I expect that the really exciting, memorable and epic bucket-list item intended by ChoosingFigs (do they eat any other form of fruit?) is to stick a coin into one of these:
Pic: The AA |
Now there are still some points to clarify. Must there be a vehicle parked on the meter bay? Must it be your vehicle or is the idea that you help out a stranger? But the cruncher is this - do you do it knowing that traffic wardens are around or only when the feeding may be done with impunity?
I think that feeding the meter on a empty bay is a tad pointless, although of course it permits a passing motorist to have a freebie (a sort of Monopoly moment, if you will). Equally it is hard to see why you should be proud of bailing out an offender, someone who has wilfully abused the parking rules and who in any case will never know why their meter appeared to be faulty. No, if this is going to be something you can boast about to the lads down the pub then it has to be your vehicle and there has to be a risk, i.e. your car is parked on a meter that has moved into the red, the man in the high-vis jacket and cap is making his way down the street and his little book of tickets is in his hand.
Casually, you saunter out and look around nonchalantly. Nobody would think that you were eyeing up the warden out of the corner of your eye. You admire the fashions in the charity shop window, check the temperature displayed outside the chemists. The warden turns his head to inspect a vehicle nearby. Now is your chance! The coin is ready in your hand. You swing around, deftly insert it and are moving away whistling even as the warden glances about suspiciously. He has left it too late. Your vehicle is parked legitimately and there is no shred of proof as to your misdeed. Well done!
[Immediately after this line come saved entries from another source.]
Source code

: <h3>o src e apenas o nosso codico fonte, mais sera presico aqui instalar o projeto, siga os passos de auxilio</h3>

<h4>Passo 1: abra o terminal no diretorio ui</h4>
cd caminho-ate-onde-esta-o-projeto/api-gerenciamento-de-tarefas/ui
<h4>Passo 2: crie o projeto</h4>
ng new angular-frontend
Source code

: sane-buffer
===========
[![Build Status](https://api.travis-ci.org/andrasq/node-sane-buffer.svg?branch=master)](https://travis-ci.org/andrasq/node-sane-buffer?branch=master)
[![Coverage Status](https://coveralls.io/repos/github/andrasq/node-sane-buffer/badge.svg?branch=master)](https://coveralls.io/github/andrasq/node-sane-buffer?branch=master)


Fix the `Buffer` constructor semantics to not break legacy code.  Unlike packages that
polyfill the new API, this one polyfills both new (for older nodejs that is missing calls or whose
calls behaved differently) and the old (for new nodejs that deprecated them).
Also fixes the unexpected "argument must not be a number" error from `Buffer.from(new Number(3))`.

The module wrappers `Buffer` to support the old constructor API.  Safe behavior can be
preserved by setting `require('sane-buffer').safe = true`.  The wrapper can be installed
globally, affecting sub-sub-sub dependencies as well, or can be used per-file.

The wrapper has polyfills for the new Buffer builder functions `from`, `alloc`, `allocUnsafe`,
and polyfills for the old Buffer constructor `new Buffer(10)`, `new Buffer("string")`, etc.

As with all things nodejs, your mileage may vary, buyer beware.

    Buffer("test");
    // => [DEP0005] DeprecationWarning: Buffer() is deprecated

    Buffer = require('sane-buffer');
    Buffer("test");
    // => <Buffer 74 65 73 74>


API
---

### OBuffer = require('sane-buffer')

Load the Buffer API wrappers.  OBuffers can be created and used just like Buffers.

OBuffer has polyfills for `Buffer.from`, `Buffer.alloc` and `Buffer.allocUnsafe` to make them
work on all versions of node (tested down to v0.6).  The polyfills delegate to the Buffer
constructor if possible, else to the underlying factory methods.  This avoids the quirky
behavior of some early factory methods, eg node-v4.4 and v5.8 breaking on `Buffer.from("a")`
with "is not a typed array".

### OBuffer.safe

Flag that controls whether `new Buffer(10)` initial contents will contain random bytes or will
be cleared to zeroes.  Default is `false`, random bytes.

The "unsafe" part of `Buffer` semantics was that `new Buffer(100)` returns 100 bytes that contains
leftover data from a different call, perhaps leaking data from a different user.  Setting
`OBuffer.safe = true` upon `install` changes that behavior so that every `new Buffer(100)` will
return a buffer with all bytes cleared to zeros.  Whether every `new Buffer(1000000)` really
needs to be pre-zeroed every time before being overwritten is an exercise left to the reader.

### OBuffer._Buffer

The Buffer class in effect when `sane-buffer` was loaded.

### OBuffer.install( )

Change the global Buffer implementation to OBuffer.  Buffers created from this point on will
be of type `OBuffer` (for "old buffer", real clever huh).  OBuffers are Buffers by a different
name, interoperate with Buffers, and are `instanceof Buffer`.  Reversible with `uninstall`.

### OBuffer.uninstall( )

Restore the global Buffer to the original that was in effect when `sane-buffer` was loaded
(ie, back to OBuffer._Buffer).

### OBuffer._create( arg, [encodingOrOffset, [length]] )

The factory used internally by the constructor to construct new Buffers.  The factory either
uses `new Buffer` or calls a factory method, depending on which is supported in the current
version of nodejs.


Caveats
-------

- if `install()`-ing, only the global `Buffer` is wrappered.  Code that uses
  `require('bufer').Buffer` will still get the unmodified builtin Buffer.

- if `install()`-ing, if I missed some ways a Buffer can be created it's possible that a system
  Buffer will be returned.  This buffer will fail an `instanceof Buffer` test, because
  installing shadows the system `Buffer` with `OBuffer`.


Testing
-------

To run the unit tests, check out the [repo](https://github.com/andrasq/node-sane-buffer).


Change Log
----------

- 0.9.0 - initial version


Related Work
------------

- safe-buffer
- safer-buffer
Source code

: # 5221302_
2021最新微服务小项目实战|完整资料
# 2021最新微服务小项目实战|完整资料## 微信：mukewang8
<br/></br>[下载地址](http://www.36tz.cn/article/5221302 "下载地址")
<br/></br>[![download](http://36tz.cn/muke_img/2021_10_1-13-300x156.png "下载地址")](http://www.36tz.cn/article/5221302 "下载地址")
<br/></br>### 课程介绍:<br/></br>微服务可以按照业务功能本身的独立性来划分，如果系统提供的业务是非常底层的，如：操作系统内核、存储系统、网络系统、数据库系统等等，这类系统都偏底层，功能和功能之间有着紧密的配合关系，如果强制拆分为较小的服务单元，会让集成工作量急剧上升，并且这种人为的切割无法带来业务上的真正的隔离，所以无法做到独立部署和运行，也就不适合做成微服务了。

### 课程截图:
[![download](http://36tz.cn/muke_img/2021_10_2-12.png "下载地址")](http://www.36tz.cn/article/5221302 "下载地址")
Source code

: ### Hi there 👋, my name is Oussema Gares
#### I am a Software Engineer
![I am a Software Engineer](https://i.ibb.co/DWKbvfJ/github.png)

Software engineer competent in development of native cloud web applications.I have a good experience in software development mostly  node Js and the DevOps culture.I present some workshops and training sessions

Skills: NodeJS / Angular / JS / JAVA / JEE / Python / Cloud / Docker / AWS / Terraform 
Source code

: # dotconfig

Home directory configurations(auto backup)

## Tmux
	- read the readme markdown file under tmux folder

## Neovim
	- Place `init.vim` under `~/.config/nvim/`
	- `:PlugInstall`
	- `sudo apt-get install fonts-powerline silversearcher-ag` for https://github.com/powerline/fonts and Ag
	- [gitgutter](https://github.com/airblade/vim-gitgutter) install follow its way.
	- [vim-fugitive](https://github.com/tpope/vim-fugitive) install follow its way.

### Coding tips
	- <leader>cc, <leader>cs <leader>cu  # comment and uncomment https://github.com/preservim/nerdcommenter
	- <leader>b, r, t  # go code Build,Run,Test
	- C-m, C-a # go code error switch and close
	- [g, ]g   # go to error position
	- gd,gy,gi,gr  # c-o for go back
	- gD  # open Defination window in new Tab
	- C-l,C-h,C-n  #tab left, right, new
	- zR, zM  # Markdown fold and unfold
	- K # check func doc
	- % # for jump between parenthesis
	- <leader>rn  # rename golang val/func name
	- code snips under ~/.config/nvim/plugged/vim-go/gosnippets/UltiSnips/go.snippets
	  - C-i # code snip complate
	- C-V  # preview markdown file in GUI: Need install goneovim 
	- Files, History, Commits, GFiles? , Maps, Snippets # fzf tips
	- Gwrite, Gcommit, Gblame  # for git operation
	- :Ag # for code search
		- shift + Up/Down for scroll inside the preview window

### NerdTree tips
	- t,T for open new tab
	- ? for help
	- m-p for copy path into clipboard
The mood of euphoria will not last. Was it worth it? What, after all, have you achieved? Are you really going to go home and tick this one off your bucket-list? Will you lie awake gazing contentedly up at the ceiling going over the events of the day? - the selection of parking bay in the first place, the hanging around waiting for the first period of time to expire, the surveillance until the warden appeared round the corner, the practised flick of the wrist that inserted the coin - so many rich memories, right down to when you finally drove off leaving a devil-may-care ten minutes of time left for all comers.
I cannot, no matter how hard I try (which is not a lot, to be frank) see any of this as worth commemorating. In fact it is hardly even worth mentioning it in casual conversation. Would it really go like this?
"Morning, Sam. Guess what? I fed an expired parking meter yesterday and got away with it!"
"You didn't!"
"I ruddy well did"
"Never! You old dog, you. Oh well, can't stop, I'm just off to run a double marathon and then I'm taking the Orient Express to Istanbul and coming back by balloon but the moment I touch down I'm going to be calling you to hear more about your wonderful exploits"
I don't see it going it this way. I think this is one little infringement that can safely be ignored.